Moonsville shows work on a different logic altogether. A whole different and refreshing approach to the performers’ relationship to the community, where their energy depends directly on the communal atmosphere their shows create. Everything about this group refuses separation and insists on community, rootedness in the musical and physical sense.
Moonsville quickly made their name worth remembering in the Orange County and LA area, precisely because they know how to straddle contradictions inherent in American roots music. They’re writers and performers rooted in the past but also finding themselves kicking around sidewalks of modern streets and bright lights, supermarkets and cars with cracked windshields. Their music allows the listener to slip into the strange but familiar worlds the songs create.
The musicians in Moonsville know their songs are always coming up through the landscape–the tradition. They negotiate their way through the ghosts of American history. That struggle we all feel fighting against the isolation of the rootlessness in an age of anxiety. Although nobody knows what you’ll find in the past, and exactly how the work will be received or will play out. But the artist does it anyway because it’s the only thing that he feels he can write and sing in this broken world. Therein lies the thrill of it all: a group of original artists so invested in the tradition that they determine to further uncover the strange, gnarled and necessary truths entangled in their roots. And buried in history, Moonsville finds hope, decay, dancing, and death, and that all these things are inextricably knotted up together.
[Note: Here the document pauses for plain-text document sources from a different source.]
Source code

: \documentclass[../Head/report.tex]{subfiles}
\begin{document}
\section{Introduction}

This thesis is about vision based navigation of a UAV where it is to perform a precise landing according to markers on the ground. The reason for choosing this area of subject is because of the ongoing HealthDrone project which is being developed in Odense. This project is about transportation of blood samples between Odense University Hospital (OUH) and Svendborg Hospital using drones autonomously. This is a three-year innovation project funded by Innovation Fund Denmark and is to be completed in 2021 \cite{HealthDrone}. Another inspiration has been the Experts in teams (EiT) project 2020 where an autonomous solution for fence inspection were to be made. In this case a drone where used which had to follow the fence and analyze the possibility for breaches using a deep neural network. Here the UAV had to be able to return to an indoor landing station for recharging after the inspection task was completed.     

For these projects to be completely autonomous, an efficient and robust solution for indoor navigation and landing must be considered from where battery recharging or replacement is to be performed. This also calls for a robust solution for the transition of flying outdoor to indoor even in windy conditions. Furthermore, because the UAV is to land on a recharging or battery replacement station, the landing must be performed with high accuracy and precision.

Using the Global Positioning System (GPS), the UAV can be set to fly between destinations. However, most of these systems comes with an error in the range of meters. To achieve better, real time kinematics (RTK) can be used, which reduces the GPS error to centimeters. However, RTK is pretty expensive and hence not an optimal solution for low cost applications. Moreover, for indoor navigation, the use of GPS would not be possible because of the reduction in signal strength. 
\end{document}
I ran into Seth Richardson of Moonsville a few months ago down at the off-track betting spot on Figueroa. When I asked for his take on what they’re trying to do, he gave me this: “We are simply trying to bring light to traditional sounds from that past…I heard something about folky sound and that it’s supposed to be making hits right now, and I don’t know too much about those bands. The truth is we will be playing this music together and drinking cold beer until the day we fly away.”